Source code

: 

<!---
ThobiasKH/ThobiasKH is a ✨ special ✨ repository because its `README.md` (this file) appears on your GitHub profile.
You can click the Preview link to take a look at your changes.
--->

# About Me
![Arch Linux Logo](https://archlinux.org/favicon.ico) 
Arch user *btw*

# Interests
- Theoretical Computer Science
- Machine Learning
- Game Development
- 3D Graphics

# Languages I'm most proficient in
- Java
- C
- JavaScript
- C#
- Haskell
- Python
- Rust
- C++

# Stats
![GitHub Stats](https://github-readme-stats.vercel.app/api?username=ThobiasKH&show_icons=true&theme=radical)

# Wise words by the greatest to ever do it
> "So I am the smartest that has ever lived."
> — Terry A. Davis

...

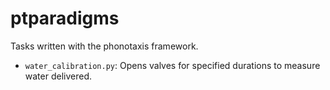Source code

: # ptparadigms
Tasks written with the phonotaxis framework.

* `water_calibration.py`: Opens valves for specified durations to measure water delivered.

Activity. Within the listing above, locate the line containing "- Game Development" and the line containing "Terry A. Davis". Reproduce those two lines and all lines between them exactly, with nothing added.

Result.
- Game Development
- 3D Graphics

# Languages I'm most proficient in
- Java
- C
- JavaScript
- C#
- Haskell
- Python
- Rust
- C++

# Stats
![GitHub Stats](https://github-readme-stats.vercel.app/api?username=ThobiasKH&show_icons=true&theme=radical)

# Wise words by the greatest to ever do it
> "So I am the smartest that has ever lived."
> — Terry A. Davis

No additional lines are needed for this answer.